■ **What the task asks**:
Every line below that carries the word "equation" needs to be copied.

[Start of Attachment]

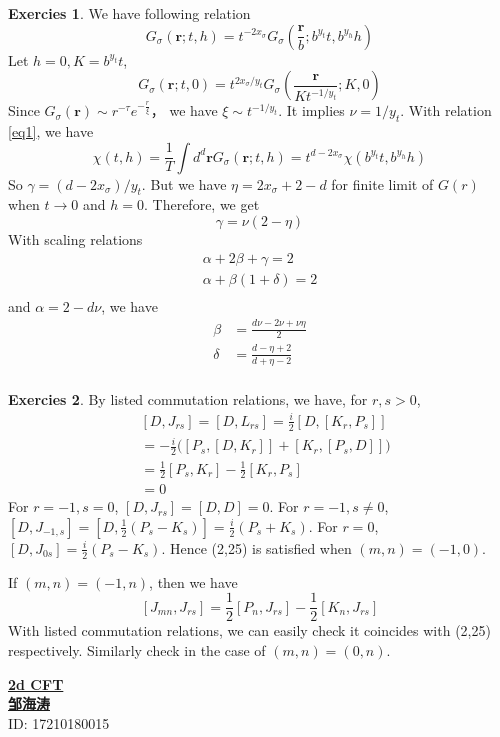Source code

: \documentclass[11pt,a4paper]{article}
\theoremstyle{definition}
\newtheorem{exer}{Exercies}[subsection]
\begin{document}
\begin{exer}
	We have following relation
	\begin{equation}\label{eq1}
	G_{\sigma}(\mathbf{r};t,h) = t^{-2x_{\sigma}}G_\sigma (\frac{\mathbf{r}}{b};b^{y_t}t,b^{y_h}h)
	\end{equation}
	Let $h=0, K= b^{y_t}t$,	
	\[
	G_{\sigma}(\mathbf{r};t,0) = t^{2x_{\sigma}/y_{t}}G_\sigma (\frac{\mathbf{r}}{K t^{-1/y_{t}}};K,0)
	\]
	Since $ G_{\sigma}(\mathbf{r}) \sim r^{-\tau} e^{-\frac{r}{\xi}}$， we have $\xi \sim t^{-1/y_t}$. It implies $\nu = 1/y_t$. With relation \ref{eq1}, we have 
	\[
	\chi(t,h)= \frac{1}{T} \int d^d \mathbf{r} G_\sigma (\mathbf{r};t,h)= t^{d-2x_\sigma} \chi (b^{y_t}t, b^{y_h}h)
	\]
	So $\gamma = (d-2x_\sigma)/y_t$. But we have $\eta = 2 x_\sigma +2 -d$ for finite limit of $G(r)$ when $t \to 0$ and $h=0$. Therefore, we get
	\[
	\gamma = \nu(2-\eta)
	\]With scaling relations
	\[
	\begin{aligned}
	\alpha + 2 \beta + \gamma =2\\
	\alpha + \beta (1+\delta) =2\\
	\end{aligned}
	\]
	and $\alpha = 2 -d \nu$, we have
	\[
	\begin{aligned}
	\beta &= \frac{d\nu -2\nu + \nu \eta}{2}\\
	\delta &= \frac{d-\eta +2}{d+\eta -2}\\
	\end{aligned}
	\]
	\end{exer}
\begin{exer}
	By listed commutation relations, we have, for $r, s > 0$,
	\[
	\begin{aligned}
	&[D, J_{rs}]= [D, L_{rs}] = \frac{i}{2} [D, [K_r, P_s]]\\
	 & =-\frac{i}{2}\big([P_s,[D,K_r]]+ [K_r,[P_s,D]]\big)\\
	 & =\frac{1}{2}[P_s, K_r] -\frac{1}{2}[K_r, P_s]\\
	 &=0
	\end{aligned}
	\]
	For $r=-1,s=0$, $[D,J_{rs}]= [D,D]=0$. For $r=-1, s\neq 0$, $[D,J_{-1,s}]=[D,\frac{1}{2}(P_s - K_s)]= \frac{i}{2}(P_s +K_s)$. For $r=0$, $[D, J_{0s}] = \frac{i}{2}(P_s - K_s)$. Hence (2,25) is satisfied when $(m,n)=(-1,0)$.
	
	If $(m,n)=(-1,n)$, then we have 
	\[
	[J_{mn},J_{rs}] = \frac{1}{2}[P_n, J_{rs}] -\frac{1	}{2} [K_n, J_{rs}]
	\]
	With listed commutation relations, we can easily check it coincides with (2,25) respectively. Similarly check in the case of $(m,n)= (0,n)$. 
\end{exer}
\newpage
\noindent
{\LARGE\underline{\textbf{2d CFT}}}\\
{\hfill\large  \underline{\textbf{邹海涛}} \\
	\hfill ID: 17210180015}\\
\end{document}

[End of Attachment]
[Start of Attachment]

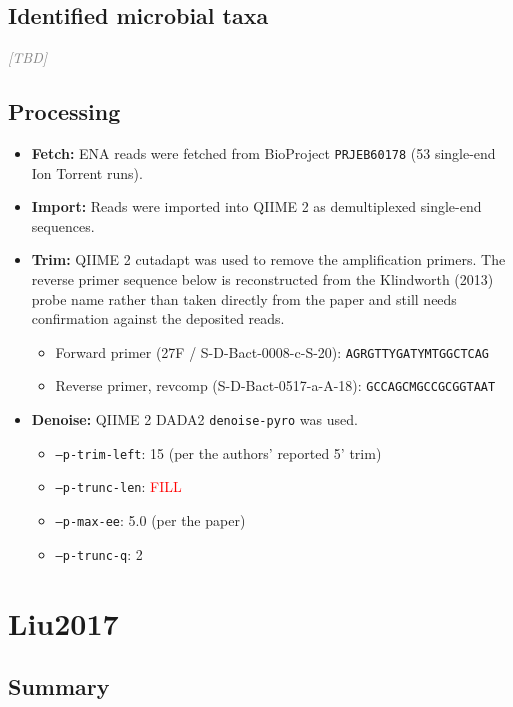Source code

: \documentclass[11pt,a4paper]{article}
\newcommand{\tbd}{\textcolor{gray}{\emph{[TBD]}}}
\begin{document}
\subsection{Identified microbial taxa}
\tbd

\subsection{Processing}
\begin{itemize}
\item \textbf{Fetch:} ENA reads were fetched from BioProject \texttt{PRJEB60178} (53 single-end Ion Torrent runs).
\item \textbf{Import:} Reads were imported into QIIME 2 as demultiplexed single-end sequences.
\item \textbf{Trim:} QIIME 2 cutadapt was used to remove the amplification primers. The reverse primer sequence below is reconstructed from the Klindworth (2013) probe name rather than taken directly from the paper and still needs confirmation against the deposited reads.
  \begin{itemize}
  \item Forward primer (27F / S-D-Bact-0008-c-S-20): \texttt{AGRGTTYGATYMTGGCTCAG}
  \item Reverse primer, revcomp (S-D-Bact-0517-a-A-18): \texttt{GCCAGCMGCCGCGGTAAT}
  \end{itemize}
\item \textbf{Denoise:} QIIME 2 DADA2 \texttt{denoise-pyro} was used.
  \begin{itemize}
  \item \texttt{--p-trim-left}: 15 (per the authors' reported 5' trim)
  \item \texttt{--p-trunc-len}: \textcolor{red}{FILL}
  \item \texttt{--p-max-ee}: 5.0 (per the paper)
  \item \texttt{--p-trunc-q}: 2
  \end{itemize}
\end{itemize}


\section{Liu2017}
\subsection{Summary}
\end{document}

[End of Attachment]

■ **Final answer**:
	\begin{equation}\label{eq1}
	\end{equation}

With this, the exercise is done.